* **Given records**:

● ● ● ●

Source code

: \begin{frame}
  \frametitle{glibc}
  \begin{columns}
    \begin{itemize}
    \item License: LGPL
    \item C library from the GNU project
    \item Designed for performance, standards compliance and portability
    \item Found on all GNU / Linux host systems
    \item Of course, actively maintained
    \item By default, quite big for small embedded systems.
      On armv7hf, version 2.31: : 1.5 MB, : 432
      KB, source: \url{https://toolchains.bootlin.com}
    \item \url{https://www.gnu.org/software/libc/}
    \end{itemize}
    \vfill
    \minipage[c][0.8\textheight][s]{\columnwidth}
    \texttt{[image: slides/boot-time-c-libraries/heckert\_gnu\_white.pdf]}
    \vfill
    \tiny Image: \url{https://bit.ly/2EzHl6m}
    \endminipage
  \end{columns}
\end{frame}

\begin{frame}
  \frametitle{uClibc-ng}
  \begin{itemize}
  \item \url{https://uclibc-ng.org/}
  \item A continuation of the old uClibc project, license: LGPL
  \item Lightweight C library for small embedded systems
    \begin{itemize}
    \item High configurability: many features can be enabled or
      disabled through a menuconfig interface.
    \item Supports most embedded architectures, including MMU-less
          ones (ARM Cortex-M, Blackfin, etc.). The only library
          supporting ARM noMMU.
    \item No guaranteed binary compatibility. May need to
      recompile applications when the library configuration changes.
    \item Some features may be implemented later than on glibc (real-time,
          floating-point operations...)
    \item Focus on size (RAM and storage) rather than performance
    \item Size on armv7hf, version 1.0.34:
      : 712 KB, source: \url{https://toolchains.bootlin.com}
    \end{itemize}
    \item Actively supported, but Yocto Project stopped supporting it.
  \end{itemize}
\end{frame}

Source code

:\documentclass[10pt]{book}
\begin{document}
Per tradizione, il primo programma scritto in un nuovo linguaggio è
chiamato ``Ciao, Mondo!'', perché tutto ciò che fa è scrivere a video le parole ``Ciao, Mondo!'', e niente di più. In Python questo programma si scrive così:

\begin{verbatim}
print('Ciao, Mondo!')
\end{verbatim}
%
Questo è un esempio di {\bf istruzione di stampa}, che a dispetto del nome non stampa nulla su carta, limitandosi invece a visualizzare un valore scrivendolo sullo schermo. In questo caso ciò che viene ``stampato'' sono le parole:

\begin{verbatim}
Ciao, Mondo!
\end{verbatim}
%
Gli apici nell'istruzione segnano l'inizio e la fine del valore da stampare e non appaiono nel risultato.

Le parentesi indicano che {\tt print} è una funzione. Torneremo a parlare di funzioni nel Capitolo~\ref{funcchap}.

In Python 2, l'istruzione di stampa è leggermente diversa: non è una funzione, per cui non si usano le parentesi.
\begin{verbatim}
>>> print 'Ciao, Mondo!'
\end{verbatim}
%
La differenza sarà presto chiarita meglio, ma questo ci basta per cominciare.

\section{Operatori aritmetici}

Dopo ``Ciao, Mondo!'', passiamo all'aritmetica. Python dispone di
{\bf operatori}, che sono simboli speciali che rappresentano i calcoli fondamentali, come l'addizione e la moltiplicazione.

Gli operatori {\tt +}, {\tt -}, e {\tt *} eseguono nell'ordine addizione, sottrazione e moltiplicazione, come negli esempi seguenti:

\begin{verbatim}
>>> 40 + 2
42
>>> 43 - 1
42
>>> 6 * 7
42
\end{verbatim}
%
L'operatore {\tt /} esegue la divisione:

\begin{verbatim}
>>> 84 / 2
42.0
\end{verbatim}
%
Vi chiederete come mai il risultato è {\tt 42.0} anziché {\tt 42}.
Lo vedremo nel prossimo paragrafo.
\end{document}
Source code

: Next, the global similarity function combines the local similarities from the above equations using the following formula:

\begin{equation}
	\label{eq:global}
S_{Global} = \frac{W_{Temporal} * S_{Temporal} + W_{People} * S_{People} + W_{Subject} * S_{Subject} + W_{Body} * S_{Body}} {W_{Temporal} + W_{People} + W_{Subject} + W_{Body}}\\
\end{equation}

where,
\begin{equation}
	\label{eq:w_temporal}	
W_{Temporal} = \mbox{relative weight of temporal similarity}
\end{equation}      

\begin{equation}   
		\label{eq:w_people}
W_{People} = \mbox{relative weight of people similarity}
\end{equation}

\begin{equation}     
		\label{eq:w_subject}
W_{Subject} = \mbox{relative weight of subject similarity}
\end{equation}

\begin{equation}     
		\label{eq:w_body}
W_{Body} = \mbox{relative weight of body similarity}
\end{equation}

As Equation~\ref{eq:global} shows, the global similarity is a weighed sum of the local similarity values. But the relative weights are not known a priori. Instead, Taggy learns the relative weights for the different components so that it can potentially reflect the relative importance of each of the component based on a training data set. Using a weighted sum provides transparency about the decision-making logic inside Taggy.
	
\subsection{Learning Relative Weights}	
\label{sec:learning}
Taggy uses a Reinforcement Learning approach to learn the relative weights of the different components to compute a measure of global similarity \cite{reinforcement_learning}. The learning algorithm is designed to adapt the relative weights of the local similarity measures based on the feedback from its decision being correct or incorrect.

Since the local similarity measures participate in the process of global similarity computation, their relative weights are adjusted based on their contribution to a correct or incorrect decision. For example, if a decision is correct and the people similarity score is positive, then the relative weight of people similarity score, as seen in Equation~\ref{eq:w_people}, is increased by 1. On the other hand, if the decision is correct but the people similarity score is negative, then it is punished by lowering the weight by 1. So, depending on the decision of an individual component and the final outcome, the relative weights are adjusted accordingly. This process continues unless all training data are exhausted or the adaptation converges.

● ● ● ●

* **What this task involves**:
The entries above must be output exactly, with every line preserved.

* **Solution**:
Source code

: \begin{frame}
  \frametitle{glibc}
  \begin{columns}
    \begin{itemize}
    \item License: LGPL
    \item C library from the GNU project
    \item Designed for performance, standards compliance and portability
    \item Found on all GNU / Linux host systems
    \item Of course, actively maintained
    \item By default, quite big for small embedded systems.
      On armv7hf, version 2.31: : 1.5 MB, : 432
      KB, source: \url{https://toolchains.bootlin.com}
    \item \url{https://www.gnu.org/software/libc/}
    \end{itemize}
    \vfill
    \minipage[c][0.8\textheight][s]{\columnwidth}
    \texttt{[image: slides/boot-time-c-libraries/heckert\_gnu\_white.pdf]}
    \vfill
    \tiny Image: \url{https://bit.ly/2EzHl6m}
    \endminipage
  \end{columns}
\end{frame}

\begin{frame}
  \frametitle{uClibc-ng}
  \begin{itemize}
  \item \url{https://uclibc-ng.org/}
  \item A continuation of the old uClibc project, license: LGPL
  \item Lightweight C library for small embedded systems
    \begin{itemize}
    \item High configurability: many features can be enabled or
      disabled through a menuconfig interface.
    \item Supports most embedded architectures, including MMU-less
          ones (ARM Cortex-M, Blackfin, etc.). The only library
          supporting ARM noMMU.
    \item No guaranteed binary compatibility. May need to
      recompile applications when the library configuration changes.
    \item Some features may be implemented later than on glibc (real-time,
          floating-point operations...)
    \item Focus on size (RAM and storage) rather than performance
    \item Size on armv7hf, version 1.0.34:
      : 712 KB, source: \url{https://toolchains.bootlin.com}
    \end{itemize}
    \item Actively supported, but Yocto Project stopped supporting it.
  \end{itemize}
\end{frame}

Source code

:\documentclass[10pt]{book}
\begin{document}
Per tradizione, il primo programma scritto in un nuovo linguaggio è
chiamato ``Ciao, Mondo!'', perché tutto ciò che fa è scrivere a video le parole ``Ciao, Mondo!'', e niente di più. In Python questo programma si scrive così:

\begin{verbatim}
print('Ciao, Mondo!')
\end{verbatim}
%
Questo è un esempio di {\bf istruzione di stampa}, che a dispetto del nome non stampa nulla su carta, limitandosi invece a visualizzare un valore scrivendolo sullo schermo. In questo caso ciò che viene ``stampato'' sono le parole:

\begin{verbatim}
Ciao, Mondo!
\end{verbatim}
%
Gli apici nell'istruzione segnano l'inizio e la fine del valore da stampare e non appaiono nel risultato.

Le parentesi indicano che {\tt print} è una funzione. Torneremo a parlare di funzioni nel Capitolo~\ref{funcchap}.

In Python 2, l'istruzione di stampa è leggermente diversa: non è una funzione, per cui non si usano le parentesi.
\begin{verbatim}
>>> print 'Ciao, Mondo!'
\end{verbatim}
%
La differenza sarà presto chiarita meglio, ma questo ci basta per cominciare.

\section{Operatori aritmetici}

Dopo ``Ciao, Mondo!'', passiamo all'aritmetica. Python dispone di
{\bf operatori}, che sono simboli speciali che rappresentano i calcoli fondamentali, come l'addizione e la moltiplicazione.

Gli operatori {\tt +}, {\tt -}, e {\tt *} eseguono nell'ordine addizione, sottrazione e moltiplicazione, come negli esempi seguenti:

\begin{verbatim}
>>> 40 + 2
42
>>> 43 - 1
42
>>> 6 * 7
42
\end{verbatim}
%
L'operatore {\tt /} esegue la divisione:

\begin{verbatim}
>>> 84 / 2
42.0
\end{verbatim}
%
Vi chiederete come mai il risultato è {\tt 42.0} anziché {\tt 42}.
Lo vedremo nel prossimo paragrafo.
\end{document}
Source code

: Next, the global similarity function combines the local similarities from the above equations using the following formula:

\begin{equation}
	\label{eq:global}
S_{Global} = \frac{W_{Temporal} * S_{Temporal} + W_{People} * S_{People} + W_{Subject} * S_{Subject} + W_{Body} * S_{Body}} {W_{Temporal} + W_{People} + W_{Subject} + W_{Body}}\\
\end{equation}

where,
\begin{equation}
	\label{eq:w_temporal}	
W_{Temporal} = \mbox{relative weight of temporal similarity}
\end{equation}      

\begin{equation}   
		\label{eq:w_people}
W_{People} = \mbox{relative weight of people similarity}
\end{equation}

\begin{equation}     
		\label{eq:w_subject}
W_{Subject} = \mbox{relative weight of subject similarity}
\end{equation}

\begin{equation}     
		\label{eq:w_body}
W_{Body} = \mbox{relative weight of body similarity}
\end{equation}

As Equation~\ref{eq:global} shows, the global similarity is a weighed sum of the local similarity values. But the relative weights are not known a priori. Instead, Taggy learns the relative weights for the different components so that it can potentially reflect the relative importance of each of the component based on a training data set. Using a weighted sum provides transparency about the decision-making logic inside Taggy.
	
\subsection{Learning Relative Weights}	
\label{sec:learning}
Taggy uses a Reinforcement Learning approach to learn the relative weights of the different components to compute a measure of global similarity \cite{reinforcement_learning}. The learning algorithm is designed to adapt the relative weights of the local similarity measures based on the feedback from its decision being correct or incorrect.

Since the local similarity measures participate in the process of global similarity computation, their relative weights are adjusted based on their contribution to a correct or incorrect decision. For example, if a decision is correct and the people similarity score is positive, then the relative weight of people similarity score, as seen in Equation~\ref{eq:w_people}, is increased by 1. On the other hand, if the decision is correct but the people similarity score is negative, then it is punished by lowering the weight by 1. So, depending on the decision of an individual component and the final outcome, the relative weights are adjusted accordingly. This process continues unless all training data are exhausted or the adaptation converges.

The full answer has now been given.